■ Work instruction ■
Word for word, repeat everything in the records below except the pictures.

■ Extracted records ■
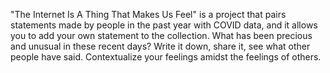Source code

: "The Internet Is A Thing That Makes Us Feel" is a project that pairs statements made by people in the past year with COVID data, and it allows you to add your own statement to the collection.
What has been precious and unusual in these recent days?
Write it down, share it, see what other people have said.
Contextualize your feelings amidst the feelings of others.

■ Response below ■
Source code

: "The Internet Is A Thing That Makes Us Feel" is a project that pairs statements made by people in the past year with COVID data, and it allows you to add your own statement to the collection.
What has been precious and unusual in these recent days?
Write it down, share it, see what other people have said.
Contextualize your feelings amidst the feelings of others.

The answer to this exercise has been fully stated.